I can see her now.
Laura and I are having a mid morning snack...maybe an Oreo or a handful of Pretzel Stix, maybe some Koolaid, or perhaps a real treat, a Fizzy, the tablet plopped into cold water in one of those jewel toned aluminum tumblers. Kid food for the '60s; bright colored, effervescent, and tasting faintly of dissolved metals. Or perhaps I just imagined that?
But my mother is perched gracefully on a stool at the divider my father built in our suburban home to create a kitchen and a dining room. In my mind's eye, I picture a plastic tumbler of Pepsi on the counter there, but I don't need my imagination to know she's reading a book.
There were always books. The folio art books, the German Bible, the volumes of popular fiction by Ernest K. Gann (Fate Is the Hunter) and James Michener, the colorful slip covers of the The King Must Die and The Bull from the Sea , all housed on the dining room side of the divider. The Complete Sherlock Holmes and a hefty volume of Mark Twain were within easy reach on Saturday afternoons whenever my mom popped a big bowl of popcorn. There was an antique volume on the Great War between two monkish bookends on the bottom shelf of a writing desk in the living room and two volumes of Arnold Toynbee's Study of History. My father owned Will and Ariel Durant's multi volume Story of Civilization even before the series was completed. These stately books seemed to me to lend gravity to our suburban existence with their mere presence; Alpha Bits or Sugar Smacks consumed in the same room with the Durants were transformed into brain food.
My parents were the smartest people I knew. I innately realized that this house of books and music was a good place in which to grow up. And there was no better guide to the wide world of the mind's eye than my mother. It seemed to me that there wasn't a book she hadn't read. My mother was both example and inspiration, leading me down the Book Trail and opening the doors to the old friends she knew and loved and wanted me to meet and love too.

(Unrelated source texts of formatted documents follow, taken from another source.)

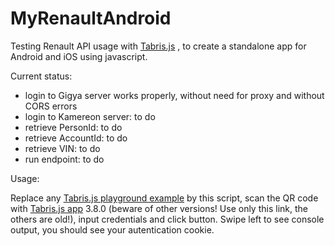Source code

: # MyRenaultAndroid
Testing Renault API usage with [Tabris.js](https://tabris.com/) , to create a standalone app for Android and iOS using javascript.

Current status:
 - login to Gigya server works properly, without need for proxy and without CORS errors
 - login to Kamereon server: to do
 - retrieve PersonId: to do
 - retrieve AccountId: to do
 - retrieve VIN: to do
 - run endpoint: to do

Usage:

Replace any [Tabris.js playground example](/https://playground.tabris.com/#) by this script, scan the QR code with [Tabris.js app](https://play.google.com/store/apps/details?id=com.eclipsesource.tabris.js) 3.8.0 (beware of other versions! Use only this link, the others are old!), input credentials and click button. Swipe left to see console output, you should see your autentication cookie.
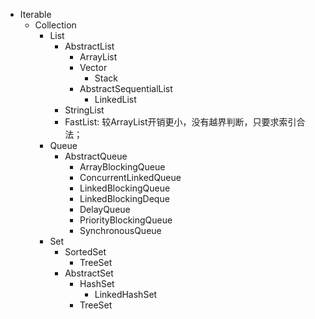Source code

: 
+ Iterable
    + Collection
        + List
            + AbstractList
                + ArrayList
                + Vector
                    + Stack
                + AbstractSequentialList
                    + LinkedList
            + StringList
            + FastList: 较ArrayList开销更小，没有越界判断，只要求索引合法；
        + Queue
            + AbstractQueue
                + ArrayBlockingQueue
                + ConcurrentLinkedQueue
                + LinkedBlockingQueue
                + LinkedBlockingDeque
                + DelayQueue
                + PriorityBlockingQueue
                + SynchronousQueue
        + Set
            + SortedSet
                + TreeSet
            + AbstractSet
                + HashSet
                    + LinkedHashSet
                + TreeSet

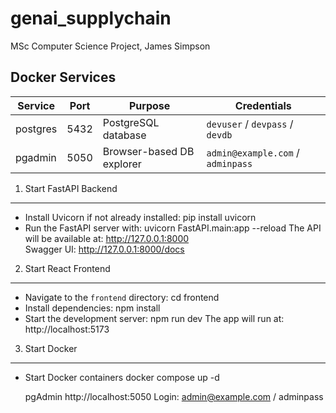 # genai_supplychain
MSc Computer Science Project, James Simpson

## Docker Services

| Service   | Port | Purpose                   | Credentials                            |
|-----------|------|---------------------------|----------------------------------------|
| postgres  | 5432 | PostgreSQL database       | `devuser` / `devpass` / `devdb`       |
| pgadmin   | 5050 | Browser-based DB explorer | `admin@example.com` / `adminpass`     |


1) Start FastAPI Backend
------------------------

- Install Uvicorn if not already installed:
    pip install uvicorn
- Run the FastAPI server with:
    uvicorn FastAPI.main:app --reload
  The API will be available at: http://127.0.0.1:8000  
  Swagger UI: http://127.0.0.1:8000/docs


2) Start React Frontend
------------------------

- Navigate to the `frontend` directory:
    cd frontend
- Install dependencies:
    npm install
- Start the development server:
    npm run dev
  The app will run at: http://localhost:5173

3) Start Docker
------------------------
- Start Docker containers
    docker compose up -d

  pgAdmin http://localhost:5050
  Login: admin@example.com / adminpass
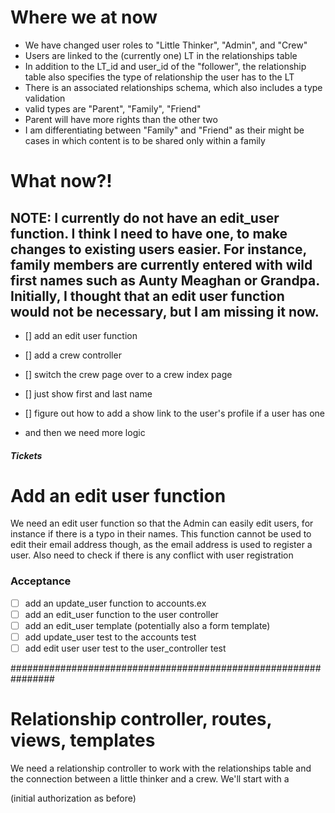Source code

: # Where we at now

- We have changed user roles to "Little Thinker", "Admin", and "Crew"
- Users are linked to the (currently one) LT in the relationships table
- In addition to the LT_id and user_id of the "follower", the relationship table also specifies the type of relationship the user has to the LT
- There is an associated relationships schema, which also includes a type validation
- valid types are "Parent", "Family", "Friend"
- Parent will have more rights than the other two
- I am differentiating between "Family" and "Friend" as their might be cases in which content is to be shared only within a family

# What now?!

## NOTE: I currently do not have an edit_user function. I think I need to have one, to make changes to existing users easier. For instance, family members are currently entered with wild first names such as Aunty Meaghan or Grandpa. Initially, I thought that an edit user function would not be necessary, but I am missing it now.

- [] add an edit user function
- [] add a crew controller
- [] switch the crew page over to a crew index page
- [] just show first and last name
- [] figure out how to add a show link to the user's profile if a user has one

- and then we need more logic


##### Tickets #####

# Add an edit user function 

We need an edit user function so that the Admin can easily edit users, for instance if there is a
typo in their names. This function cannot be used to edit their email address though, as the email address
is used to register a user. Also need to check if there is any conflict with user registration

### Acceptance
- [ ] add an update_user function to accounts.ex
- [ ] add an edit_user function to the user controller
- [ ] add an edit_user template (potentially also a form template)
- [ ] add update_user test to the accounts test
- [ ] add edit user user test to the user_controller test

################################################################

# Relationship controller, routes, views, templates

We need a relationship controller to work with the relationships table and the connection between a little thinker and a crew.
We'll start with a 

(initial authorization as before)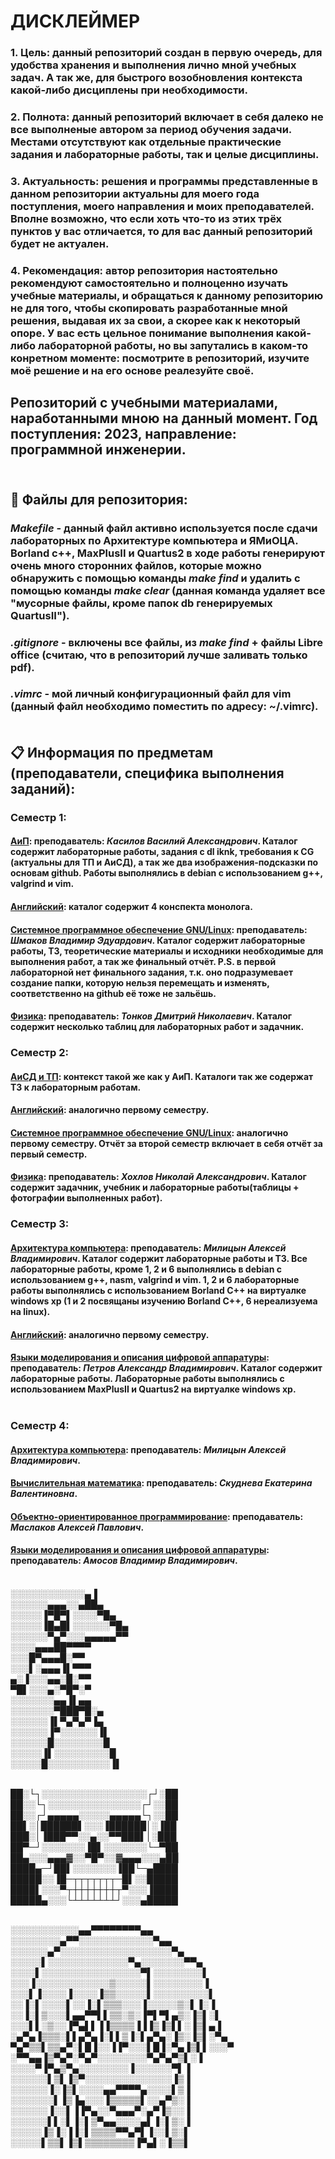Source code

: # ДИСКЛЕЙМЕР<br>
### 1. Цель: данный репозиторий создан в первую очередь, для удобства хранения и выполнения лично мной учебных задач. А так же, для быстрого возобновления контекста какой-либо дисциплены при необходимости.<br>
### 2. Полнота: данный репозиторий включает в себя далеко не все выполненые автором за период обучения задачи. Местами отсутствуют как отдельные практические задания и лабораторные работы, так и целые дисциплины.<br>
### 3. Актуальность: решения и программы представленные в данном репозитории актуальны для моего года поступления, моего направления и моих преподавателей. Вполне возможно, что если хоть что-то из этих трёх пунктов у вас отличается, то для вас данный репозиторий будет не актуален.<br>
### 4. Рекомендация: автор репозитория настоятельно рекомендуют самостоятельно и полноценно изучать учебные материалы, и обращаться к данному репозиторию не для того, чтобы скопировать разработанные мной решения, выдавая их за свои, а скорее как к некоторый опоре. У вас есть цельное понимание выполнения какой-либо лабораторной работы, но вы запутались в каком-то конретном моменте: посмотрите в репозиторий, изучите моё решение и на его основе реалезуйте своё.<br>

## Репозиторий с учебными материалами, наработанными мною на данный момент. Год поступления: 2023, направление: программной инженерии.<br><br>

## 📁 Файлы для репозитория:<br>
### *Makefile* - данный файл активно используется после сдачи лабораторных по Архитектуре компьютера и ЯМиОЦА. Borland c++, MaxPlusII и Quartus2 в ходе работы генерируют очень много сторонних файлов, которые можно обнаружить с помощью команды *make find* и удалить с помощью команды *make clear* (данная команда удаляет все "мусорные файлы, кроме папок db генерируемых QuartusII").<br>
### *.gitignore* - включены все файлы, из *make find* + файлы Libre office (считаю, что в репозиторий лучше заливать только pdf).<br>
### *.vimrc* - мой личный конфигурационный файл для vim (данный файл необходимо поместить по адресу: ~/.vimrc).<br><br>

## 📋 Информация по предметам (преподаватели, специфика выполнения заданий):<br>
### **Семестр 1:**<br>
#### <ins>АиП</ins>: преподаватель: *Касилов Василий Александрович*. Каталог содержит лабораторные работы, задания с dl iknk, требования к CG (актуальны для ТП и АиСД), а так же два изображения-подсказки по основам github. Работы выполнялись в debian с использованием g++, valgrind и vim.<br>
#### <ins>Английский</ins>: каталог содержит 4 конспекта монолога.<br>
#### <ins>Системное программное обеспечение GNU/Linux</ins>: преподаватель: *Шмаков Владимир Эдуардович*. Каталог содержит лабораторные работы, ТЗ, теоретические материалы и исходники необходимые для выполнения работ, а так же финальный отчёт. P.S. в первой лабораторной нет финального задания, т.к. оно подразумевает создание папки, которую нельзя перемещать и изменять, соответственно на github её тоже не зальёшь.<br>
#### <ins>Физика</ins>: преподаватель: *Тонков Дмитрий Николаевич*. Каталог содержит несколько таблиц для лабораторных работ и задачник.<br>
### **Семестр 2:**<br>
#### <ins>АиСД и ТП</ins>: контекст такой же как у АиП. Каталоги так же содержат ТЗ к лабораторным работам.<br>
#### <ins>Английский</ins>: аналогично первому семестру.<br>
#### <ins>Системное программное обеспечение GNU/Linux</ins>: аналогично первому семестру. Отчёт за второй семестр включает в себя отчёт за первый семестр.<br>
#### <ins>Физика</ins>: преподаватель: *Хохлов Николай Александрович*. Каталог содержит задачник, учебник и лабораторные работы(таблицы + фотографии выполненных работ).<br>
### **Семестр 3:**<br>
#### <ins>Архитектура компьютера</ins>: преподаватель: *Милицын Алексей Владимирович*. Каталог содержит лабораторные работы и ТЗ. Все лабораторные работы, кроме 1, 2 и 6 выполнялись в debian с использованием g++, nasm, valgrind и vim. 1, 2 и 6 лабораторные работы выполнялись с использованием Borland C++ на виртуалке windows xp (1 и 2 посвящаны изучению Borland C++, 6 нереализуема на linux).<br>
#### <ins>Английский</ins>: аналогично первому семестру.<br>
#### <ins>Языки моделирования и описания цифровой аппаратуры</ins>: преподаватель: *Петров Александр Владимирович*. Каталог содержит лабораторные работы. Лабораторные работы выполнялись с использованием MaxPlusII и Quartus2 на виртуалке windows xp.<br><br>
### **Семестр 4:**<br>
#### <ins>Архитектура компьютера</ins>: преподаватель: *Милицын Алексей Владимирович*.<br>
#### <ins>Вычислительная математика</ins>: преподаватель: *Скуднева Екатерина Валентиновна*.<br>
#### <ins>Объектно-ориентированное программирование</ins>: преподаватель: *Маслаков Алексей Павлович*.<br>
#### <ins>Языки моделирования и описания цифровой аппаратуры</ins>: преподаватель: *Амосов Владимир Владимирович*.<br><br>

░░░░░░░░░░░░▄▐<br>
░░░░░░▄▄▄░░▄██▄<br>
░░░░░▐▀█▀▌░░░░▀█▄<br>
░░░░░▐█▄█▌░░░░░░▀█▄<br>
░░░░░░▀▄▀░░░▄▄▄▄▄▀▀<br>
░░░░▄▄▄██▀▀▀▀<br>
░░░█▀▄▄▄█░▀▀<br>
░░░▌░▄▄▄▐▌▀▀▀<br>
▄░▐░░░▄▄░█░▀▀<br>
▀█▌░░░▄░▀█▀░▀<br>
░░░░░░░▄▄▐▌▄▄<br>
░░░░░░░▀███▀█░▄<br>
░░░░░░▐▌▀▄▀▄▀▐▄<br>
░░░░░░▐▀░░░░░░▐▌<br>
░░░░░░█░░░░░░░░█<br>
░░░░░▐▌░░░░░░░░░█<br>
░░░░░█░░░░░░░░░░▐▌<br><br>

██░└┐░░░░░░░░░░░░░░░░░┌┘░██<br>
██░░└┐░░░░░░░░░░░░░░░┌┘░░██<br>
██░░┌┘▄▄▄▄▄░░░░░▄▄▄▄▄└┐░░██<br>
██▌░│██████▌░░░▐██████│░▐██<br>
███░│▐███▀▀░░▄░░▀▀███▌│░███<br>
██▀─┘░░░░░░░▐█▌░░░░░░░└─▀██<br>
██▄░░░▄▄▄▓░░▀█▀░░▓▄▄▄░░░▄██<br>
████▄─┘██▌░░░░░░░▐██└─▄████<br>
█████░░▐█─┬┬┬┬┬┬┬─█▌░░█████<br>
████▌░░░▀┬┼┼┼┼┼┼┼┬▀░░░▐████<br>
█████▄░░░└┴┴┴┴┴┴┴┘░░░▄█████<br><br>

░░░░░░░░░░░▄▄▀▀▀▀▀▀▀▀▄▄<br>
░░░░░░░░▄▀▀░░░░░░░░░░░░▀▄▄<br>
░░░░░░▄▀░░░░░░░░░░░░░░░░░░▀▄<br>
░░░░░▌░░░░░░░░░░░░░▀▄░░░░░░░▀▀▄<br>
░░░░▌░░░░░░░░░░░░░░░░▀▌░░░░░░░░▌<br>
░░░▐░░░░░░░░░░░░▒░░░░░▌░░░░░░░░▐<br>
░░░▌▐░░░░▐░░░░▐▒▒░░░░░▌░░░░░░░░░▌<br>
░░▐░▌░░░░▌░░▐░▌▒▒▒░░░▐░░░░░▒░▌▐░▐<br>
░░▐░▌▒░░░▌▄▄▀▀▌▌▒▒░▒░▐▀▌▀▌▄▒░▐▒▌░▌<br>
░░░▌▌░▒░░▐▀▄▌▌▐▐▒▒▒▒▐▐▐▒▐▒▌▌░▐▒▌▄▐<br>
░▄▀▄▐▒▒▒░▌▌▄▀▄▐░▌▌▒▐░▌▄▀▄░▐▒░▐▒▌░▀▄<br>
▀▄▀▒▒▌▒▒▄▀░▌█▐░░▐▐▀░░░▌█▐░▀▄▐▒▌▌░░░▀<br>
░▀▀▄▄▐▒▀▄▀░▀▄▀░░░░░░░░▀▄▀▄▀▒▌░▐<br>
░░░░▀▐▀▄▒▀▄░░░░░░░░▐░░░░░░▀▌▐<br>
░░░░░░▌▒▌▐▒▀░░░░░░░░░░░░░░▐▒▐<br>
░░░░░░▐░▐▒▌░░░░▄▄▀▀▀▀▄░░░░▌▒▐<br>
░░░░░░░▌▐▒▐▄░░░▐▒▒▒▒▒▌░░▄▀▒░▐<br>
░░░░░░▐░░▌▐▐▀▄░░▀▄▄▄▀░▄▀▐▒░░▐<br>
░░░░░░▌▌░▌▐░▌▒▀▄▄░░░░▄▌▐░▌▒░▐<br>
░░░░░▐▒▐░▐▐░▌▒▒▒▒▀▀▄▀▌▐░░▌▒░▌<br>
░░░░░▌▒▒▌▐▒▌▒▒▒▒▒▒▒▒▐▀▄▌░▐▒▒▌﻿<br>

When I see Abbie or Lizzie, Gabe or Aaron, nestled on the couch, oblivious to what anyone else is doing...and even what they should be doing, I am eight years old again on a hot summer's day walking up the narrow sidewalk to the Orland Park Library. It was a mere four rooms and the cooling effects of the window unit didn't reach much beyond the first room where the librarian waited at her desk to check for our library cards. With the blinds pulled against the hot sun and one light on the ceiling, it was so dim I could barely read the titles on the wall devoted to children's books. Like the grandkids, I read my favorites over and over...all the books by Marguerite Henry and all the books by Walter Farley (yes, there was a horse phase!) I picked out Newberry winners and Nancy Drew mysteries, science fiction by Madeline LÉngle and Ursula LeGuin. Our copies of An Old Fashioned Girl and Eight Cousins had belonged to my mother and were coming unstrung and unglued at home, but, old fashioned girl that I was, I borrowed the sequels to these classics from the library.
As I got older but not old enough for truly adult novels, my mother pointed me to more serious and challenging books she read as a girl....I read my way through thick oilcloth bound volumes of Jules Verne and H. Rider Haggard, finally working my way up to the thickest book of them all...The Count of Monte Cristo. It was short and stout and bound in bright yellow.
I'm still a sucker for the magazine articles that appear seasonally, touting the best summer reads for beach, or travel, novels or history. My perennial vision of ideal summertime includes a canvas book bag behind the seat of the car and a long week of evenings to browse through. Convenience makes Amazon the library of choice these days as we anxiously await the summer releases of our favorite thrillers, but Amazon also makes it possible to sample and browse for free, to escape the heat...or the doldrums....just like we did years ago amid the dark and stuffy...and slightly musty...shelves of our small town library.